Déjà vu in Beirut

5 Mrz

Obwohl im gesellschaftlich zerrissenen Libanon eine kleine Homo-Szene blüht, darf man sich als Schwuler dort nicht allzu sicher fühlen. Denn die Polizei des Landes verschwendet gewaltige Ressourcen in ihrer Dämlichkeit, erwachsene Menschen vom Geschlechtsverkehr abzuhalten. Nun ja, „Geschlechtsverkehr“ stimmt nicht ganz, der Casus Knacktus heißt nämlich „Penetration“:

Die libanesische Homo-Gruppe HELEM [h]at in der Hauptstadt Beirut eine Demonstration gegen Polizei-Willkür organisiert. […]

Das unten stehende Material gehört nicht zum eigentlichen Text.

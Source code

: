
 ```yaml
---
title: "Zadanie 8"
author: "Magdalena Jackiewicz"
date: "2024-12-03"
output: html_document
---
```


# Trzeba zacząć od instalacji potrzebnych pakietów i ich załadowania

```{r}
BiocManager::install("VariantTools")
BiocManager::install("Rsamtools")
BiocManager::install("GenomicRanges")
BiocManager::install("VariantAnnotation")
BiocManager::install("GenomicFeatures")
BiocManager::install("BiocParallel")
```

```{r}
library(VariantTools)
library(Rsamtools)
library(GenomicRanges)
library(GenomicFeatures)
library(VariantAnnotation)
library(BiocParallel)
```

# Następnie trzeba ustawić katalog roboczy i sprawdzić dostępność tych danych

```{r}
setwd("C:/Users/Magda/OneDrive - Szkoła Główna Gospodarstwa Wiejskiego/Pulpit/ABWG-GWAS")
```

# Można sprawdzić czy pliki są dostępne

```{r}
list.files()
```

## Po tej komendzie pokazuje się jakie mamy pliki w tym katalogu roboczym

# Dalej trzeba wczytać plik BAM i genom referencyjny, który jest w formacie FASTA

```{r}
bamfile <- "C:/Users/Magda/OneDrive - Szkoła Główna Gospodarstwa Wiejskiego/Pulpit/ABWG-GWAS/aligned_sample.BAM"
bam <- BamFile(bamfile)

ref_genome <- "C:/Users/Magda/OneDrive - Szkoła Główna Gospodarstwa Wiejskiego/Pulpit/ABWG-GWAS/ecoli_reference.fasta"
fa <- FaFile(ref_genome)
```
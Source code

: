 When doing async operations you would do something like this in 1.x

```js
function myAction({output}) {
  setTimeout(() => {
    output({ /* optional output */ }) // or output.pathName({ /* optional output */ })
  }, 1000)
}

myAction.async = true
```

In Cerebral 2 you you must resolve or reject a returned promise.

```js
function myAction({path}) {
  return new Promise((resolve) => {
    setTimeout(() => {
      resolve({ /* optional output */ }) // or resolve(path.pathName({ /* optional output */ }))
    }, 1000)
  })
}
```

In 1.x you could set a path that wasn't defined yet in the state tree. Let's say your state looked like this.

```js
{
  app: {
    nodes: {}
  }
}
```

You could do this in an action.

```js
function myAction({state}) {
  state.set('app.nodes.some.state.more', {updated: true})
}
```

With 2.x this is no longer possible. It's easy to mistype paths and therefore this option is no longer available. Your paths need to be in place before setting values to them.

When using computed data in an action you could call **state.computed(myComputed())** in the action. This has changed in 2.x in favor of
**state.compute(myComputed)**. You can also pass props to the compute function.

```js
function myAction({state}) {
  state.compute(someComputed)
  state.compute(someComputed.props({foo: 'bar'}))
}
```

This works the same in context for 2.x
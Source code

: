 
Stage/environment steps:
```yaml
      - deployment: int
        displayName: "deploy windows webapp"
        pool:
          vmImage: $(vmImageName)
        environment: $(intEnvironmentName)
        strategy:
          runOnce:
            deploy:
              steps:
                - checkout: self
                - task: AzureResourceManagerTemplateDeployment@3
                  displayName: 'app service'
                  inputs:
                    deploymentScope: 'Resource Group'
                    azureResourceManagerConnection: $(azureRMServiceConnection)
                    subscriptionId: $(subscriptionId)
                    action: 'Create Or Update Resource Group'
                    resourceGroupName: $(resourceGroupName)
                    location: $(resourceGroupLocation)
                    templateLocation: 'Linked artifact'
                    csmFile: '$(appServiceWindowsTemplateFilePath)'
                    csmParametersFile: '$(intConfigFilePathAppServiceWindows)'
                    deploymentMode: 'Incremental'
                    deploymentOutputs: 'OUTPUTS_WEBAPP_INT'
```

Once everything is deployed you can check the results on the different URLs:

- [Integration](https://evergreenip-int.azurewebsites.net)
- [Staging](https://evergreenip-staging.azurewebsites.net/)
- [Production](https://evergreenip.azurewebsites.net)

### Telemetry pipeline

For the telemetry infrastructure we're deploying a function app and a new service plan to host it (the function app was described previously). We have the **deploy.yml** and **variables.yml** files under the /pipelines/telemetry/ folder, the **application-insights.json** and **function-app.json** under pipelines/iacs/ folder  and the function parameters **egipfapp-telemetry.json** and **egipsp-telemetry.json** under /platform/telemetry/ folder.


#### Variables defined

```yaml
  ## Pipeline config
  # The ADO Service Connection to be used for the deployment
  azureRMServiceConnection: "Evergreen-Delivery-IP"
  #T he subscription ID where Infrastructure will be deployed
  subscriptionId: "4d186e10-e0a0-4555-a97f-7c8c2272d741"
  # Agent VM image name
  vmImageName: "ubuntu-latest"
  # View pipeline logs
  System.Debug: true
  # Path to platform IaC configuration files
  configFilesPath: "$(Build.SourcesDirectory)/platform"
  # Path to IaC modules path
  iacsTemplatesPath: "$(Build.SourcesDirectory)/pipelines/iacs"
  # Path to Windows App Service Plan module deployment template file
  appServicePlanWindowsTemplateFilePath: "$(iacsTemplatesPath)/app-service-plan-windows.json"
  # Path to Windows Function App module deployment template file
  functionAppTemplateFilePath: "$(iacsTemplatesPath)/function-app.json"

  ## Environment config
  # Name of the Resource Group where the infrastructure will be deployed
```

Libanon, das als tolerantester arabischer Staat gilt, verbietet derzeit in Paragraf 534 des Strafgesetzbuches „sexuelle Beziehungen gegen die Gesetze der Natur“. Schwule und Unverheiratete können mit bis zu einem Jahr Gefängnis rechnen – lesbische[r] Sex ist dagegen straffrei, weil keine Penetration stattfindet.

Was Antiwestler jedweder Coleur befürchten, scheint sich nun also auch im Libanon anzubahnen: eine Entwicklung hin zu Selbstbestimmung und individueller Freiheit.